[[ Data for processing, beginning ]]

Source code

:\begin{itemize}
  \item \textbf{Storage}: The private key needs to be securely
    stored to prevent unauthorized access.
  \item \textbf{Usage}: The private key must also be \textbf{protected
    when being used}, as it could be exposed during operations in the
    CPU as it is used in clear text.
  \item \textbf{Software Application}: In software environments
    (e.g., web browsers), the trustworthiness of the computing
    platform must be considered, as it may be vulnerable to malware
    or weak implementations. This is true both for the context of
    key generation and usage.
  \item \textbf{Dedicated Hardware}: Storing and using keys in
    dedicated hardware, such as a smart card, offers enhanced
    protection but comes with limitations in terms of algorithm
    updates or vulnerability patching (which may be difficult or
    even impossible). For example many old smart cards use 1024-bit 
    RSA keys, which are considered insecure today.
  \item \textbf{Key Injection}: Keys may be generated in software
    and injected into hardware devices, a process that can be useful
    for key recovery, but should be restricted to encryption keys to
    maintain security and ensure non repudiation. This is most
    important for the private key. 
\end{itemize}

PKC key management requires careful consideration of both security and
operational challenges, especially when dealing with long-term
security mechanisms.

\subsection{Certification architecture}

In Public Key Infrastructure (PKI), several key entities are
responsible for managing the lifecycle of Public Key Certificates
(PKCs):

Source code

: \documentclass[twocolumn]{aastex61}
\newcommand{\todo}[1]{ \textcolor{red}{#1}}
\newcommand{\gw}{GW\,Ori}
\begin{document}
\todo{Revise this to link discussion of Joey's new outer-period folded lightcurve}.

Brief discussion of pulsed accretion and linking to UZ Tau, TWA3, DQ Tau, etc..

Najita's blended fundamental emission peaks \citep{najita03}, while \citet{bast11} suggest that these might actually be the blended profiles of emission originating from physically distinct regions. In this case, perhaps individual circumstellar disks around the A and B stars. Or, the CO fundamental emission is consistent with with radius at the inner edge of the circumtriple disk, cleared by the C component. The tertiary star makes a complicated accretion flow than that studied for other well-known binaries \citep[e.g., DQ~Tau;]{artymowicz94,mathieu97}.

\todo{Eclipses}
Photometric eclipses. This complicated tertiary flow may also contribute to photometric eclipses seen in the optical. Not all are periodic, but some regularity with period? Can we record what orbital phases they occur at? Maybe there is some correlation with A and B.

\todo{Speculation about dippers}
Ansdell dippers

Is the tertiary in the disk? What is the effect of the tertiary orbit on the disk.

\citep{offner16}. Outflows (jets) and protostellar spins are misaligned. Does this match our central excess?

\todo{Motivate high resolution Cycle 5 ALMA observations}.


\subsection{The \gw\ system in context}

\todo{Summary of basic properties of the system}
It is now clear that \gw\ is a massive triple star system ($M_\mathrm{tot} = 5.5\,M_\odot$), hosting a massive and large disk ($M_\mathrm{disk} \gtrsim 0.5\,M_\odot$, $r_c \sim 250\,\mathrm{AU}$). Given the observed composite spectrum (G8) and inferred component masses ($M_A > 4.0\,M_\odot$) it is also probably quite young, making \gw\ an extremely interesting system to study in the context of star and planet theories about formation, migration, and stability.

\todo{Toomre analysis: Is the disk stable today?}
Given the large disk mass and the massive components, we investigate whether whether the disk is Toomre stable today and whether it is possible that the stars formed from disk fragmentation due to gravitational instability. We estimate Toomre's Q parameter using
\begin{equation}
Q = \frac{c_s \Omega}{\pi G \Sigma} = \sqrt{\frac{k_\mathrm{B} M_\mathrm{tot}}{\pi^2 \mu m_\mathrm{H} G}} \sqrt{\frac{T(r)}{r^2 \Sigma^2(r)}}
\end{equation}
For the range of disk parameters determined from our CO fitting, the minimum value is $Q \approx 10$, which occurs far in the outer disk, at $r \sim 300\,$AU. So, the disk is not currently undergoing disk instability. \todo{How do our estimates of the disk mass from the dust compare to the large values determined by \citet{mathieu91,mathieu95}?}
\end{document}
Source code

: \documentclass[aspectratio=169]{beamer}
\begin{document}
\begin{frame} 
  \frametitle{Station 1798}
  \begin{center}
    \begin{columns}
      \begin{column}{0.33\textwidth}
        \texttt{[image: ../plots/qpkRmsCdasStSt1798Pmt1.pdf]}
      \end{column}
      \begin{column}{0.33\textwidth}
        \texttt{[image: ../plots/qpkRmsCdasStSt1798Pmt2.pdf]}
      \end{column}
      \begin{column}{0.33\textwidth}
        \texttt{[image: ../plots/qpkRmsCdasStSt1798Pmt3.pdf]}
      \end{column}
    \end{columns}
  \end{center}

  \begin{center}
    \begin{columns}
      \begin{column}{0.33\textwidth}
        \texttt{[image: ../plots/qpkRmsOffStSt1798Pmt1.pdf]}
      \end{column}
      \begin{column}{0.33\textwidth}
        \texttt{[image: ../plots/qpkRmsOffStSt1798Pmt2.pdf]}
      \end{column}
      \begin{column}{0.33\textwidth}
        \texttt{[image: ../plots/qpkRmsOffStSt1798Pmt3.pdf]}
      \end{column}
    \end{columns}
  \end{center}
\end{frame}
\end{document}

[[ Data for processing, end ]]

### [Required action]
From the data above, copy each line exactly.

### [Response for this exercise]
Source code

:\begin{itemize}
  \item \textbf{Storage}: The private key needs to be securely
    stored to prevent unauthorized access.
  \item \textbf{Usage}: The private key must also be \textbf{protected
    when being used}, as it could be exposed during operations in the
    CPU as it is used in clear text.
  \item \textbf{Software Application}: In software environments
    (e.g., web browsers), the trustworthiness of the computing
    platform must be considered, as it may be vulnerable to malware
    or weak implementations. This is true both for the context of
    key generation and usage.
  \item \textbf{Dedicated Hardware}: Storing and using keys in
    dedicated hardware, such as a smart card, offers enhanced
    protection but comes with limitations in terms of algorithm
    updates or vulnerability patching (which may be difficult or
    even impossible). For example many old smart cards use 1024-bit 
    RSA keys, which are considered insecure today.
  \item \textbf{Key Injection}: Keys may be generated in software
    and injected into hardware devices, a process that can be useful
    for key recovery, but should be restricted to encryption keys to
    maintain security and ensure non repudiation. This is most
    important for the private key. 
\end{itemize}

PKC key management requires careful consideration of both security and
operational challenges, especially when dealing with long-term
security mechanisms.

\subsection{Certification architecture}

In Public Key Infrastructure (PKI), several key entities are
responsible for managing the lifecycle of Public Key Certificates
(PKCs):

Source code

: \documentclass[twocolumn]{aastex61}
\newcommand{\todo}[1]{ \textcolor{red}{#1}}
\newcommand{\gw}{GW\,Ori}
\begin{document}
\todo{Revise this to link discussion of Joey's new outer-period folded lightcurve}.

Brief discussion of pulsed accretion and linking to UZ Tau, TWA3, DQ Tau, etc..

Najita's blended fundamental emission peaks \citep{najita03}, while \citet{bast11} suggest that these might actually be the blended profiles of emission originating from physically distinct regions. In this case, perhaps individual circumstellar disks around the A and B stars. Or, the CO fundamental emission is consistent with with radius at the inner edge of the circumtriple disk, cleared by the C component. The tertiary star makes a complicated accretion flow than that studied for other well-known binaries \citep[e.g., DQ~Tau;]{artymowicz94,mathieu97}.

\todo{Eclipses}
Photometric eclipses. This complicated tertiary flow may also contribute to photometric eclipses seen in the optical. Not all are periodic, but some regularity with period? Can we record what orbital phases they occur at? Maybe there is some correlation with A and B.

\todo{Speculation about dippers}
Ansdell dippers

Is the tertiary in the disk? What is the effect of the tertiary orbit on the disk.

\citep{offner16}. Outflows (jets) and protostellar spins are misaligned. Does this match our central excess?

\todo{Motivate high resolution Cycle 5 ALMA observations}.


\subsection{The \gw\ system in context}

\todo{Summary of basic properties of the system}
It is now clear that \gw\ is a massive triple star system ($M_\mathrm{tot} = 5.5\,M_\odot$), hosting a massive and large disk ($M_\mathrm{disk} \gtrsim 0.5\,M_\odot$, $r_c \sim 250\,\mathrm{AU}$). Given the observed composite spectrum (G8) and inferred component masses ($M_A > 4.0\,M_\odot$) it is also probably quite young, making \gw\ an extremely interesting system to study in the context of star and planet theories about formation, migration, and stability.

\todo{Toomre analysis: Is the disk stable today?}
Given the large disk mass and the massive components, we investigate whether whether the disk is Toomre stable today and whether it is possible that the stars formed from disk fragmentation due to gravitational instability. We estimate Toomre's Q parameter using
\begin{equation}
Q = \frac{c_s \Omega}{\pi G \Sigma} = \sqrt{\frac{k_\mathrm{B} M_\mathrm{tot}}{\pi^2 \mu m_\mathrm{H} G}} \sqrt{\frac{T(r)}{r^2 \Sigma^2(r)}}
\end{equation}
For the range of disk parameters determined from our CO fitting, the minimum value is $Q \approx 10$, which occurs far in the outer disk, at $r \sim 300\,$AU. So, the disk is not currently undergoing disk instability. \todo{How do our estimates of the disk mass from the dust compare to the large values determined by \citet{mathieu91,mathieu95}?}
\end{document}
Source code

: \documentclass[aspectratio=169]{beamer}
\begin{document}
\begin{frame} 
  \frametitle{Station 1798}
  \begin{center}
    \begin{columns}
      \begin{column}{0.33\textwidth}
        \texttt{[image: ../plots/qpkRmsCdasStSt1798Pmt1.pdf]}
      \end{column}
      \begin{column}{0.33\textwidth}
        \texttt{[image: ../plots/qpkRmsCdasStSt1798Pmt2.pdf]}
      \end{column}
      \begin{column}{0.33\textwidth}
        \texttt{[image: ../plots/qpkRmsCdasStSt1798Pmt3.pdf]}
      \end{column}
    \end{columns}
  \end{center}

  \begin{center}
    \begin{columns}
      \begin{column}{0.33\textwidth}
        \texttt{[image: ../plots/qpkRmsOffStSt1798Pmt1.pdf]}
      \end{column}
      \begin{column}{0.33\textwidth}
        \texttt{[image: ../plots/qpkRmsOffStSt1798Pmt2.pdf]}
      \end{column}
      \begin{column}{0.33\textwidth}
        \texttt{[image: ../plots/qpkRmsOffStSt1798Pmt3.pdf]}
      \end{column}
    \end{columns}
  \end{center}
\end{frame}
\end{document}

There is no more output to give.